Ohio State law Professor Christopher Walker was “somewhat surprised” by the decision, he told us. “Because this is a case about the agency’s ability to determine its own authority or jurisdiction, I thought the Court could have gone in the direction of no deference,” he said by email. He analogized it to authority questions in arbitration, where courts -- not arbitrators -- generally have the authority to determine whether the parties agreed to arbitrate. “The Court’s decision should make it easier for agencies to win the deference lottery,” Walker said. “Justice Scalia’s opinion for the Court clears out some of the underbrush caused by the Court’s previous decision in Mead about when Chevron deference applies.” Walker said Scalia provided a bright-line rule when he wrote that “the preconditions to deference under Chevron are satisfied because Congress has unambiguously vested the FCC with general authority to administer the Communications Act through rulemaking and adjudication, and the agency interpretation at issue was promulgated in the exercise of that authority.”
"By upholding the shot clock, the Supreme Court properly recognizes that the FCC was well within its authority to clarify a reasonable period of time for local consideration of wireless facility siting applications,” said PCIA President Jonathan Adelstein in a statement. “It’s an example of forward-thinking agency action to enable wireless infrastructure, the backbone of wireless networks, to expand access to innovative services and devices.”

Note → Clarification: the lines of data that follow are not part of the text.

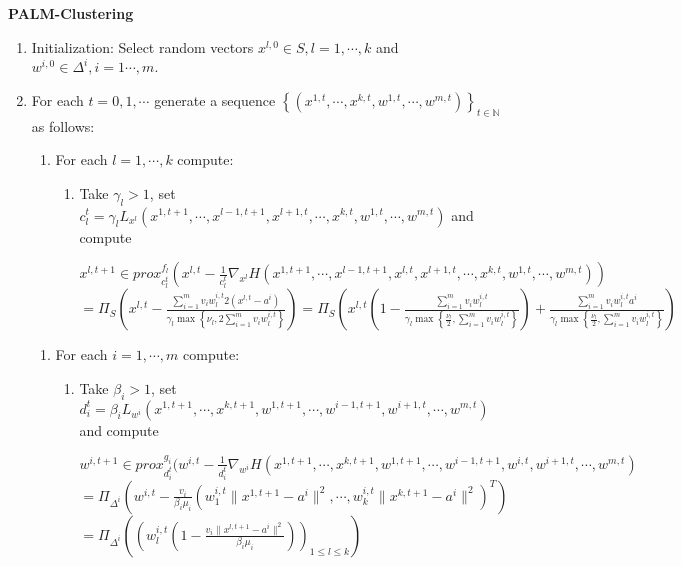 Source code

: \documentclass[11pt]{article}
\numberwithin{equation}{section}
\begin{document}
{\bf PALM-Clustering}
\begin{enumerate}[(1)]
  \item Initialization: Select random vectors $x^{l,0} \in S, l=1, \cdots ,k$ and $w^{i,0} \in \Delta^i, i=1 \cdots ,m$.
  \item For each $t=0,1, \cdots$ generate a sequence $\left\lbrace (x^{1,t}, \cdots , x^{k,t}, w^{1,t}, \cdots ,w^{m,t}) \right\rbrace_{t \in \mathbb{N}}$ as follows:
  \begin{enumerate}[(2.1)]
  	\item For each $l=1, \cdots ,k $ compute:
  	\begin{enumerate}[(2.1.1)]
  		\item Take $\gamma_l>1$, set $c^t_l = \gamma_l L_{x^l}(x^{1,t+1}, \cdots, x^{l-1,t+1}, x^{l+1,t}, \cdots ,x^{k,t}, w^{1,t}, \cdots ,w^{m,t})$ and compute
  		\begin{center}
  			$x^{l,t+1} \in prox^{f_l}_{c^t_l}(x^{l,t} - \frac{1}{c^t_l}\nabla_{x^l}H(x^{1,t+1}, \cdots, x^{l-1,t+1}, x^{l,t}, x^{l+1,t}, \cdots ,x^{k,t}, w^{1,t}, \cdots ,w^{m,t}))$ \\ $= \Pi_S \left( x^{l,t} - \frac{\sum\limits_{i=1}^m v_iw^{i,t}_l 2(x^{l,t}-a^i)}{\gamma_l \max \left\lbrace \nu_l, 2\sum\limits_{i=1}^m v_iw^{i,t}_l \right\rbrace}\right) = \Pi_S \left( x^{l,t}\left(1- \frac{\sum\limits_{i=1}^m v_iw^{i,t}_l}{\gamma_l \max \left\lbrace \frac{\nu_l}{2}, \sum\limits_{i=1}^m v_iw^{i,t}_l \right\rbrace}\right) + \frac{\sum\limits_{i=1}^m v_iw^{i,t}_l a^i}{\gamma_l \max \left\lbrace \frac{\nu_l}{2}, \sum\limits_{i=1}^m v_iw^{i,t}_l \right\rbrace} \right)$
  		\end{center}
  	\end{enumerate}
  \end{enumerate}
  \begin{enumerate}[(2.2)]
  	\item For each $i=1, \cdots ,m $ compute:
  	\begin{enumerate}[(2.2.1)]
  		\item Take $\beta_i>1$, set $d^t_i = \beta_i L_{w^i}(x^{1,t+1}, \cdots ,x^{k,t+1}, w^{1,t+1}, \cdots ,w^{i-1,t+1}, w^{i+1,t}, \cdots ,w^{m,t})$ and compute
  		\begin{center}
  			$w^{i,t+1} \in prox^{g_i}_{d^t_i}(w^{i,t} - \frac{1}{d^t_i}\nabla_{w^i}H(x^{1,t+1}, \cdots ,x^{k,t+1}, w^{1,t+1}, \cdots ,w^{i-1,t+1}, w^{i,t}, w^{i+1,t}, \cdots ,w^{m,t})$ \\ $= \Pi_{\Delta^i}(w^{i,t} - \frac{v_i}{\beta_i \mu_i} (w^{i,t}_1 \| x^{1,t+1} - a^i \|^2, \cdots , w^{i,t}_k \| x^{k,t+1} - a^i \|^2 )^T)$ \\ $ = \Pi_{\Delta^i}((w^{i,t}_l (1 - \frac{v_i \| x^{l,t+1} - a^i \|^2}{\beta_i \mu_i} ))_{1 \leq l \leq k})$
  		\end{center}
  	\end{enumerate}
  \end{enumerate}
\end{enumerate}
\end{document}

The Competitive Carriers Association “applauds” the decision, which affirms the commission’s interpretation of the phrase “reasonable period of time,” said CCA President Steven Berry. CCA and T-Mobile in December filed a joint amicus brief in support of the FCC. “Consumers should not have to bear the burden of delays in network expansion because their carriers’ applications are tied up in administrative processes,” said Berry in a statement. “The Court made the right decision today, and I am hopeful state and local authorities will move these applications more quickly in the future for the benefit of the industry and consumers.” T-Mobile said it was “pleased” by the decision.
Free Press is glad to see the Supreme Court affirming the FCC’s discretion to interpret the statute properly,” said Policy Director Matt Wood, not commenting on the merits of the agency’s tower-siting shot clock. “Of course, that doesn’t mean that the FCC always gets it right.” Wood expects the decision will help the agency in its court battles over net neutrality and other issues.